As cats with asthma and chronic bronchitis treated with oral glucocorticoids can have subclinical inflammation, the current recommendation to taper the dosage of glucocorticoids based on resolution of clinical signs needs to be revisited. Collection of BALF is invasive, and while the blind technique can be performed rapidly (within 1–2 min in experienced hands), repeated collection of BALF in pet cats prior to each attempt to taper the dose of glucocorticoids is likely unrealistic. Therefore, futures studies need to focus on developing less invasive methods for assessment of airway inflammation. In humans, exhaled nitric oxide (NO) and induced sputum eosinophils have proved valuable for this purpose. 26 Exhaled NO currently requires expensive machinery, and collection of induced sputum in cats for cytologic analysis is not feasible. In cats, hydrogen peroxide in exhaled breath condensate (EBC) has been used to detect lower airway inflammation in a research setting. 27 Other novel biomarkers in EBC are currently under investigation in experimentally asthmatic cats. 17,28 If biomarkers could be identified using complex methodologies such as mass spectroscopy or nuclear magnetic resonance spectroscopy, the next step would be development of point-of-care testing. Additional studies are clearly warranted.
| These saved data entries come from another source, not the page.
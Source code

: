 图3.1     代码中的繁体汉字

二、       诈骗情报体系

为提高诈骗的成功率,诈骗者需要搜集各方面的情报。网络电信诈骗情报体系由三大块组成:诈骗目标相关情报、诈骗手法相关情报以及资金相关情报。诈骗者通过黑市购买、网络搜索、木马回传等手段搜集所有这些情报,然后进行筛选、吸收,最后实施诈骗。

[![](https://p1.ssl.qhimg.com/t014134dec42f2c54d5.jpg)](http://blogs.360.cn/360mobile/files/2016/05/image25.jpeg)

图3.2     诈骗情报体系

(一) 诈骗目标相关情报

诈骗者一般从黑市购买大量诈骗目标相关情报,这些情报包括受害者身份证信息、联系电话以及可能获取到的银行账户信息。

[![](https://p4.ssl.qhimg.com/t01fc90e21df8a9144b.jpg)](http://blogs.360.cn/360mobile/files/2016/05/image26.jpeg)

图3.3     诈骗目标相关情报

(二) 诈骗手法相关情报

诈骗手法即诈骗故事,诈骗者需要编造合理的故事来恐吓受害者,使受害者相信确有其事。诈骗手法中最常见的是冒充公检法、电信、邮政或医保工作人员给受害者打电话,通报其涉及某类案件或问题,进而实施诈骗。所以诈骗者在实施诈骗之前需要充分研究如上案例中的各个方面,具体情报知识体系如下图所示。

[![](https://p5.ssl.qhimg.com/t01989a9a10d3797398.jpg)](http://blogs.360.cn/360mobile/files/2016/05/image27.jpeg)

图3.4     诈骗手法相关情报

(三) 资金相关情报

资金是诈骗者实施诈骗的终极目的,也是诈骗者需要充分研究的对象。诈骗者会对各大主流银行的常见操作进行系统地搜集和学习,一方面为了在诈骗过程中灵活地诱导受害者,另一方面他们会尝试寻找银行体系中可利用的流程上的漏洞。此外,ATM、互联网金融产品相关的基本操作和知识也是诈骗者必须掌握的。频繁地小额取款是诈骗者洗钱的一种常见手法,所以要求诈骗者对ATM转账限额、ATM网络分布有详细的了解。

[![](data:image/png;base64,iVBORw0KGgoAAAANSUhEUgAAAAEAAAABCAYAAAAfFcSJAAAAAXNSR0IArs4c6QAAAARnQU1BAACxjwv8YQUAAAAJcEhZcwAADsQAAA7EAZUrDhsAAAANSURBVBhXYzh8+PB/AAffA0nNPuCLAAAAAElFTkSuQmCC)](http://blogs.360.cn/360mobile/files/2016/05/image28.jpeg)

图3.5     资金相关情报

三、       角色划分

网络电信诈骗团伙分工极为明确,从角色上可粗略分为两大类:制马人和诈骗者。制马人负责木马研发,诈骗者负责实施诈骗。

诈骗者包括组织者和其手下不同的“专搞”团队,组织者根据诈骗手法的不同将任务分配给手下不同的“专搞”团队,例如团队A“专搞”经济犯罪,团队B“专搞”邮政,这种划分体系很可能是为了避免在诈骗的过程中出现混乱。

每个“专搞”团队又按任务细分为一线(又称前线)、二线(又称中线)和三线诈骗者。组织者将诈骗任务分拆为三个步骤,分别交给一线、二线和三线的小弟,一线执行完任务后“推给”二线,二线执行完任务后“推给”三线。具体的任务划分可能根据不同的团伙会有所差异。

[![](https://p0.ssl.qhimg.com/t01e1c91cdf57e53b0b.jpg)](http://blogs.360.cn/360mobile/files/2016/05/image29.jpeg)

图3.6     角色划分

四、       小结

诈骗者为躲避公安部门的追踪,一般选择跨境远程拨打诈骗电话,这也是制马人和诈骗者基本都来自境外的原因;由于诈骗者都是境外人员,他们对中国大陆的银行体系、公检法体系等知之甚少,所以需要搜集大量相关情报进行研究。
This study documented that it is common for cats with asthma or chronic bronchitis treated with high-dose oral glucocorticoids to have resolution of clinical signs despite having persistent lower airway inflammation. These results support the claim that caution must be exercised in equating the absence of clinical signs with the absence of airway inflammation. Airway inflammation contributes both to airway hyperreactivity and airway remodeling. 29,30 The former can exacerbate clinical signs and the latter can contribute to decreased pulmonary function and irreversible airway obstruction. 31 Thus an important goal of therapy should be to control airway inflammation along with clinical signs. Premature tapering of glucocorticoids based on absence of clinical signs in cats with subclinical inflammation is anticipated to be detrimental in the long run. Future studies need to be performed to determine a better approach to the chronic management of airway inflammation in cats with asthma and chronic bronchitis.